Audi Q9 headlights meet U.S. glare rules, new tech arrives in 2026
Audi’s Q9 brings matrix headlights into the U.S. market, after regulators finally allowed adaptive beams that can brighten dark roads without dazzling oncoming drivers.

Audi’s new Q9 is arriving with digital matrix lights that meet U.S. glare rules, a sign that a long-stalled safety technology is finally moving from overseas showrooms into the American market. The company says the Q9 is its all-new full-size flagship SUV, and Audi highlighted the vehicle in a May 12 release showing the first look at the SUV and its interior.

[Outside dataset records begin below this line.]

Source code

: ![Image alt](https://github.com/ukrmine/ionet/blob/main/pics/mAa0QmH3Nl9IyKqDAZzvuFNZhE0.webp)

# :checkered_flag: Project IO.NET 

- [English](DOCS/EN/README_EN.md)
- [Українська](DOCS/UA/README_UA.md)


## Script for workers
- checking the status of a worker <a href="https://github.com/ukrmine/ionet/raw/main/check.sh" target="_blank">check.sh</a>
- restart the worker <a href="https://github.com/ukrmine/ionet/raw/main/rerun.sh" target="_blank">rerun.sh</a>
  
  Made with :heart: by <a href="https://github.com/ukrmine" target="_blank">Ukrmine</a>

The bigger story is not just the lighting hardware on one model. It is the federal rule change that made the technology legal here. On February 15, 2022, the National Highway Traffic Safety Administration issued its final rule allowing adaptive driving beam headlights, amending Federal Motor Vehicle Safety Standard No. 108 so automakers could certify headlamps that actively reshape the beam. The agency said the systems can send more light to unoccupied parts of the road while reducing glare for oncoming drivers, and that the change could improve nighttime visibility for pedestrians, bicyclists, animals and objects.

That decision came more than a year and a half ahead of the Bipartisan Infrastructure Law deadline, but it still marked a major turning point. For years, matrix-style headlights were already common in Europe and Japan, where regulators had begun allowing adaptive driving beam systems as optional equipment. NHTSA’s earlier glare assessment, completed in 2015, examined those systems and adapted European test-track procedures to develop objective performance criteria for the U.S. market.
Audi’s timeline shows how restrictive the old rules had been. In 2023, the company said active lighting technology on the Q6 E-Tron would not be offered in the United States because of outdated federal safety standards. That makes the Q9’s digital matrix lights more than a feature list item. They show that a technology long available abroad can now be brought to American buyers without running afoul of the glare limits that kept it out for years.
The practical effect could be broad if more automakers follow Audi’s lead. Drivers may see better illumination on dark roads without forcing high-beam glare onto approaching traffic. Regulators, meanwhile, have set a framework that tries to balance two goals that often collide at night: giving drivers more visibility and protecting everyone else on the road from being blinded.